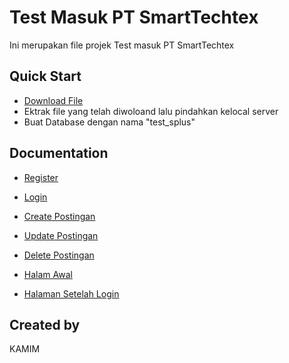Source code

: # Test Masuk PT SmartTechtex

Ini merupakan file projek Test masuk PT SmartTechtex

## Quick Start
- [Download File](Kamim.zip)
- Ektrak file yang telah diwoloand lalu pindahkan kelocal server
- Buat Database dengan nama "test_splus"
## Documentation
- [Register](FormRegister.png)
- [Login](FormLogin.png)
- [Create Postingan](FormCreatePosting.png)
- [Update Postingan](FormUpdatePostingan.png)
- [Delete Postingan](DeletePostingan.png)

- [Halam Awal](HalamaAwal.png)
- [Halaman Setelah Login](HalamaSetelahLogin.png)


## Created by

KAMIM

___

* _Task item_
Please give a word-for-word repetition of the lines from the one containing "- [Download File](Kamim.zip)" through the last line of the data above, including both, and nothing besides.

* _Solved exercise_
- [Download File](Kamim.zip)
- Ektrak file yang telah diwoloand lalu pindahkan kelocal server
- Buat Database dengan nama "test_splus"
## Documentation
- [Register](FormRegister.png)
- [Login](FormLogin.png)
- [Create Postingan](FormCreatePosting.png)
- [Update Postingan](FormUpdatePostingan.png)
- [Delete Postingan](DeletePostingan.png)

- [Halam Awal](HalamaAwal.png)
- [Halaman Setelah Login](HalamaSetelahLogin.png)


## Created by

KAMIM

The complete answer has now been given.